LE « GRAND AMIRAL » DU BASSIN DU Luxembourg
Nous sommes en octobre 1884, une bise aigre s’engouffre dans la rue Raimondeau. Delphine Peaudeau tient fermement le poignet de Clément. Il freine de toutes ses forces, quasi assis sur ses sabots. La lutte est acharnée et se répète chaque matin depuis la rentrée scolaire. Enfin, les voilà devant le portail de l’école des garçons de Croix-de-Vie. Delphine manœuvre le loquet. Il a suffi qu’elle relâche la pression pour que Clément lui glisse des doigts et file comme une hirondelle jusqu’au port. Delphine, à bout de souffle, s’appuie, désespérée, contre le mur de l’école. Encore une journée d’école perdue et une volée de coups pour Clément, ce soir, quand son père l’apprendra.
Clément a huit ans. Il n’aime pas l’école. Il sait ce qu’il veut : devenir marin. A neuf ans, il s’embarque comme mousse sur un sardinier. A douze ans, il entre en apprentissage à la forge de Notre-Dame-de-Riez. Son CAP en poche, il fait son service militaire dans la «Marine» comme mécanicien.
On le retrouve, 7 ans plus tard, chef d’atelier dans une usine d’outillage à Corbeil en région parisienne. Le dimanche, il déambule le long des boulevards parisiens et dans les parcs, la tête bourdonnante de projets. Les automates occupent ses pensées. Un après-midi, devant le bassin des Tuileries, il teste un petit sous- marin capable de s’enfoncer dans l’eau et de revenir à la surface. Clément jubile, ça marche! Un attroupement se forme autour de lui que la police municipale ne tarde pas à disperser rudement. Alors que la maréchaussée s’apprête à verbaliser le fauteur de trouble, Clément, froidement, casse en deux sur son genoux le petit sous-marin et en jette les débris aux pieds des gardiens de la paix médusés.
Clément ne fabriquera plus jamais d’automate mais de ses promenades dans les parcs, l’idée de devenir son propre patron avait germé.

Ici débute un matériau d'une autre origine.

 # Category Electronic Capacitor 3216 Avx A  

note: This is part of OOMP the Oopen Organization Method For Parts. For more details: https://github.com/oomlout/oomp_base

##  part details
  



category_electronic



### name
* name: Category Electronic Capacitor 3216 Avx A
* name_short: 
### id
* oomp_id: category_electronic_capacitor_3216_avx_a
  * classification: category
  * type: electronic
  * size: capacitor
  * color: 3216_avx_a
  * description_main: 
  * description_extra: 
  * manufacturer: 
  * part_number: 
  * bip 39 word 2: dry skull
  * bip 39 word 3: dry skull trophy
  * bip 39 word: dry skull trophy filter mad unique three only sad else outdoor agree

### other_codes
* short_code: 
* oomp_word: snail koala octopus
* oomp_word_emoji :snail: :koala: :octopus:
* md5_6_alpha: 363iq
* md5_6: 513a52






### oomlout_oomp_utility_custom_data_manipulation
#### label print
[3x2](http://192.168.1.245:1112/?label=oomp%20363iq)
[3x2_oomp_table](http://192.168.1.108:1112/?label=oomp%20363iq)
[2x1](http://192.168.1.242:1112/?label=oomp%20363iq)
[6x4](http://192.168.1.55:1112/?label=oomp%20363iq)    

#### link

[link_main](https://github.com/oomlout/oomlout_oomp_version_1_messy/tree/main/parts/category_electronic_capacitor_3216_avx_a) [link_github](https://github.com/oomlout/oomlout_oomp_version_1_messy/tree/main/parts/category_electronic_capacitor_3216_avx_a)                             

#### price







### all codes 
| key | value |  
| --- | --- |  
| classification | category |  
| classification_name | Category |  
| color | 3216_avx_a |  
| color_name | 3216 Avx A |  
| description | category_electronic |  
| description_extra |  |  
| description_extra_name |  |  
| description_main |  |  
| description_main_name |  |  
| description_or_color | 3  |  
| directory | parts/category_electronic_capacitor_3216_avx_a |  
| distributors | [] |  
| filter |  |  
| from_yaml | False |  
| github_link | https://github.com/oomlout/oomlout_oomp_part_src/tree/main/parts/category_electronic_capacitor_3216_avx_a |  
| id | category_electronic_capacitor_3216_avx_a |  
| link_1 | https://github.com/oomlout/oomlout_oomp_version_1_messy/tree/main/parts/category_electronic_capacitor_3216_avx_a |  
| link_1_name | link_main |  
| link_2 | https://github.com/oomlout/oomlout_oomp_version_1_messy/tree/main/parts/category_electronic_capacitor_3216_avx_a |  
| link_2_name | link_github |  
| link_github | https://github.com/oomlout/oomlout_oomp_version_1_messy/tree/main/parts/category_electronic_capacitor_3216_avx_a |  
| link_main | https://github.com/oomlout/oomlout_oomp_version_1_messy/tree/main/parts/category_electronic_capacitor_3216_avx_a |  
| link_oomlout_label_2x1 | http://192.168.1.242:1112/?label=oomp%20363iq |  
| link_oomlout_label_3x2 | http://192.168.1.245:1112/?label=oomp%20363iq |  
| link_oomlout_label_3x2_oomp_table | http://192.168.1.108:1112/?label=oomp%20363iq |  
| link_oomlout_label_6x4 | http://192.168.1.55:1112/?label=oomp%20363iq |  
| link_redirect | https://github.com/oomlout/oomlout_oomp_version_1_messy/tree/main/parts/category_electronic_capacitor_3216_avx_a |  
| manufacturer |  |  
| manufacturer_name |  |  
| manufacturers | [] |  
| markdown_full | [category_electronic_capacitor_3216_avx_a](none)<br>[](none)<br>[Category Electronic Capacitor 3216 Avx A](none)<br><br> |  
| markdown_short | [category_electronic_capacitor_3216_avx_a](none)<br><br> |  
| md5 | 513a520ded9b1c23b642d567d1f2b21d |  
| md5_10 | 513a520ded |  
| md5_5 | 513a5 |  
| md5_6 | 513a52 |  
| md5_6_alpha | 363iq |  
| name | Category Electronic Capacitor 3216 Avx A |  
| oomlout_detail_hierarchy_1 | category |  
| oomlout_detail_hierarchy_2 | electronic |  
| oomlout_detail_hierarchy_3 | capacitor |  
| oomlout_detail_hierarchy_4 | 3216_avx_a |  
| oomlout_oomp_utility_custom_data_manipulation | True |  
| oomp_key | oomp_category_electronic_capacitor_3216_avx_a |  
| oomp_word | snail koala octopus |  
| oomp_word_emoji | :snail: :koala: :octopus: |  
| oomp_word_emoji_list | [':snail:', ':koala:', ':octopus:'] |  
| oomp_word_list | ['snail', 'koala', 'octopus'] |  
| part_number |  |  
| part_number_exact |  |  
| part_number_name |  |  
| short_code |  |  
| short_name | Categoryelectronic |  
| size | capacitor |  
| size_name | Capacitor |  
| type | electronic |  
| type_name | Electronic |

En 1921, au jardin du Luxembourg, il bavardait souvent avec une veuve qui subsistait en louant des maquettes de bateau à faire voguer sur le bassin. Elle lui apprit les démarches à effectuer auprès du Sénat pour obtenir la concession qu’elle envisageait de céder. En 1922, Clément Peaudeau devient le quatrième concessionnaire autorisé à faire naviguer « les Petits Bateaux du Luxembourg » pour la modique somme de 2 francs 50 la demi- heure. Un mois seulement s’est écoulé entre l’envoi de sa requête et la réception de l’autorisation.
Clément Paudeau et son fils Pierre.
Entre temps, il a découvert, au 4 de la rue Visconti, l’atelier où il construira et entretiendra, 20 ans durant, une flottille de 30 unités. Il met au point une charrette très astucieuse lui permet- tant de transporter ses navires sans les abîmer. Son fils, Pierre, lui succède durant les 30 années suivantes avec autant de talent. Tout deux mettent au point de nombreux modèles, certains gigantesques. Tous sont étonnamment stables et remontent bien au vent. Ils gagnent de nombreuses régates organisées sur les bassins du Luxembourg et des Tuileries et sur le lac d’Enghien. Leur réputation est bientôt internationale. Certains collectionneurs n’hésitent pas à commander une maquette chaque année, dont un marchand de primeurs de Californie ! La restauration est également assurée. Plus de 100 bateaux sont expédiés dans le monde entier.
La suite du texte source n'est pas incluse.